So apparently it does cause harm. But how does he know if no studies have shown that? Anyhow does he know what at the right dose is if nobody has studied 'dose' of exercise, as they should have done. This seems like condescending blather I am afraid. If Dr Hammond wants to be taken seriously by PWME I think he needs to be a bit more evidence based.
 

Large Donner

Senior Member
Messages
866
Dr Phil Hammond

✔@drphilhammond

No she thinks it's a biological illness, with biological causes,


She does not thinks its a biological illness she stated quite clearly this week on radio 4 that she doesn't think there should be a distinction between biological and psychological. When she says its biological or "a very physical illness", she is clearly implying that just the symptoms are physical but the cause is psycho social.

but like all biological illnesses psychosocial factors can make it worse

Actually its psychosocial doctors who make it worse.
 

A.B.

Senior Member
Messages
3,780
Anyhow does he know what at the right dose is if nobody has studied 'dose' of exercise, as they should have done.

Have you seen this study? It's unbelievable. I'm getting surreal feelings again.

A randomized controlled graded exercise trial for chronic fatigue syndrome: outcomes and mechanisms of change.
The aim of this study was to investigate the potential mechanisms underlying the efficacy of graded exercise therapy for chronic fatigue syndrome (CFS). Forty-nine CFS patients were randomized to a 12-week graded exercise programme or to standard medical care. At the end of treatment the exercise group rated themselves as significantly more improved and less fatigued than the control group. A decrease in symptom focusing rather than an increase in fitness mediated the treatment effect. Graded exercise appears to be an effective treatment for CFS and it operates in part by reducing the degree to which patients focus on their symptoms.

get-fail.jpg



However, the physiological data need to be treated with caution, as complete data were only available for just over half of the sample.

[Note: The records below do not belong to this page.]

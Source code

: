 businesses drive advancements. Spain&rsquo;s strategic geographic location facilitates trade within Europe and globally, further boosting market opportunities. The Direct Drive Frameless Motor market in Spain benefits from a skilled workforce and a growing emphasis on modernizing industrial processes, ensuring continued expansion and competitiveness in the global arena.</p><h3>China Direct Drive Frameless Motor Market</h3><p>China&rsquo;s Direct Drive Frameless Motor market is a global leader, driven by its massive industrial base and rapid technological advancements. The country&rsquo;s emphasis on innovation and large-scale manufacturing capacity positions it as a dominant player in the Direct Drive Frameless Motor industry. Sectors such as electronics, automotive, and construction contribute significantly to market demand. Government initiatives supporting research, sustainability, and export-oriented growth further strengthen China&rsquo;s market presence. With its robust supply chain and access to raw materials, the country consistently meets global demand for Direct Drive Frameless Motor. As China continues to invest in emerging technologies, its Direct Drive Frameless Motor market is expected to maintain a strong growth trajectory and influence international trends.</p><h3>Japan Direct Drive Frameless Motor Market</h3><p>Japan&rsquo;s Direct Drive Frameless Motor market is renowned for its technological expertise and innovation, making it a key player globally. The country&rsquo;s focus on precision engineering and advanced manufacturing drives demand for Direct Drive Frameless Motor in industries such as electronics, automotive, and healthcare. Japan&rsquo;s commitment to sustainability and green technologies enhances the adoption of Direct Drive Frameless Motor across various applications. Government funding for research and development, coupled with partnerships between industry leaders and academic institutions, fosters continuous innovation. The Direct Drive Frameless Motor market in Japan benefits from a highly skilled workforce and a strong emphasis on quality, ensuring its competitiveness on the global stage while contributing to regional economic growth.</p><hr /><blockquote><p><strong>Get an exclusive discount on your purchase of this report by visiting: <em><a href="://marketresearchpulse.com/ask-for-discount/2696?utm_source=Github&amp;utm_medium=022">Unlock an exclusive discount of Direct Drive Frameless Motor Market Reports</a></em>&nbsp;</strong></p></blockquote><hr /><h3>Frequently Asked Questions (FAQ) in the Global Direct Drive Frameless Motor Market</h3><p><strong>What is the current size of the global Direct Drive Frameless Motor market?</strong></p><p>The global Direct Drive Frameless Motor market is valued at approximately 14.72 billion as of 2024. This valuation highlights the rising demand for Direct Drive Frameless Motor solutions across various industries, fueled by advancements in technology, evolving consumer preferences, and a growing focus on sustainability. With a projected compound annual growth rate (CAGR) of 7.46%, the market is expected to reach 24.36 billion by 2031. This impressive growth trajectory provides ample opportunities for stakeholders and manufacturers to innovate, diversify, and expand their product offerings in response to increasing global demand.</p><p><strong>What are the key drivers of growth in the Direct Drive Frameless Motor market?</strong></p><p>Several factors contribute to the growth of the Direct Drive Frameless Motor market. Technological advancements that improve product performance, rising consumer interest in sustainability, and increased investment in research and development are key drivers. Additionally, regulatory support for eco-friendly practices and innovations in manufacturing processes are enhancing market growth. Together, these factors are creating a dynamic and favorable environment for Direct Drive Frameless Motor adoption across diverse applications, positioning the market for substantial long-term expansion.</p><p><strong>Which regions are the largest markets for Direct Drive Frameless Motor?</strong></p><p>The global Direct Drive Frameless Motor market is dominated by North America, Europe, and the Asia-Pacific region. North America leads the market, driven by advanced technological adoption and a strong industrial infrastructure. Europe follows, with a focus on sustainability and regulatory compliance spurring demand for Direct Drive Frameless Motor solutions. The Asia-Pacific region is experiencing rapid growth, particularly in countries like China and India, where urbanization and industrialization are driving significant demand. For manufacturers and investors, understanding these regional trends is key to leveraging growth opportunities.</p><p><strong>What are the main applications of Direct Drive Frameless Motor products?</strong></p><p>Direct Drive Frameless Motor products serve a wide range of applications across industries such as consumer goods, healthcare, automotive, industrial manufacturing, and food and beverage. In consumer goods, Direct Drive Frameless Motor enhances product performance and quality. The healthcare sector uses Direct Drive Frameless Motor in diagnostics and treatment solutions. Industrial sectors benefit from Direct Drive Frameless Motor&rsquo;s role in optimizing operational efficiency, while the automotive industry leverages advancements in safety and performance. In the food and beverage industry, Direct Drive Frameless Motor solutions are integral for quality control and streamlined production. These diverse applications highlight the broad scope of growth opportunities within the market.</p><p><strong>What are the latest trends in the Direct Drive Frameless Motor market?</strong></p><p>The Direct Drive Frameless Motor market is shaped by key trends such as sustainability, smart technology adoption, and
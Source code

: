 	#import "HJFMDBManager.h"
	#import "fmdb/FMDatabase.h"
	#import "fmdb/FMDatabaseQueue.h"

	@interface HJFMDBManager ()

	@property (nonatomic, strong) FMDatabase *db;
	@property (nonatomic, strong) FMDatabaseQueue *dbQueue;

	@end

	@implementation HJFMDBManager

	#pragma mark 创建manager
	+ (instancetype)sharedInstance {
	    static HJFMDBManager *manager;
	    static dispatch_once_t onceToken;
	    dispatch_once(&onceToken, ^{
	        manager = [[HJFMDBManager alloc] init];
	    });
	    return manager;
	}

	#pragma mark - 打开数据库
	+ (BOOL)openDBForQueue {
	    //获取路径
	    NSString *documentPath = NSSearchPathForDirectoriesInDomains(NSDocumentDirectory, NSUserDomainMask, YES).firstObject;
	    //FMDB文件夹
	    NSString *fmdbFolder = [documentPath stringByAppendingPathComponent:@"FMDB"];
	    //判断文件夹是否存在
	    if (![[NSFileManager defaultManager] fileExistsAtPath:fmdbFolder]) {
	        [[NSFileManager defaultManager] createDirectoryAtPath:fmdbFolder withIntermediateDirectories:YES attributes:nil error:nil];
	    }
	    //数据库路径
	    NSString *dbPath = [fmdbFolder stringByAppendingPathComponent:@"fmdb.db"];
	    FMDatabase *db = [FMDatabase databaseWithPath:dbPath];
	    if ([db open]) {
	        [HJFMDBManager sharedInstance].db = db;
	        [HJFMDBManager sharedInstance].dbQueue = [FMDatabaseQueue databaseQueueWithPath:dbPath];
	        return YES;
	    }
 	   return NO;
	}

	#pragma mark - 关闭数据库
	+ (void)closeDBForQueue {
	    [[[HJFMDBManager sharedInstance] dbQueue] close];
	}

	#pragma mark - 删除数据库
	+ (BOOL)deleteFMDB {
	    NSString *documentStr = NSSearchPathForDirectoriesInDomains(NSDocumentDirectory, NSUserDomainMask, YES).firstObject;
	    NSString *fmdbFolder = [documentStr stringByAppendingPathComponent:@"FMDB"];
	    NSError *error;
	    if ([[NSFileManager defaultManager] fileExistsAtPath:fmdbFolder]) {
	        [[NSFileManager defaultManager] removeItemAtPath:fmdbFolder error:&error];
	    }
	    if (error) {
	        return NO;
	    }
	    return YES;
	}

This was due to the fact that ten patients refused to have a second test as they believed the initial test was harmful to them, five failed to continue until they perceived themselves to have reached maximal effort, making their data invalid and the data from two patients could not be used due to equipment failure.
With 25 and 24 in the exercise and control groups this is a high number. I wonder about the imputation.

The fact that heart rate increased in the exercise group suggests that the change in heart rate was a psychological rather than a physiological response.
Alternative explanation: exercise harms patients.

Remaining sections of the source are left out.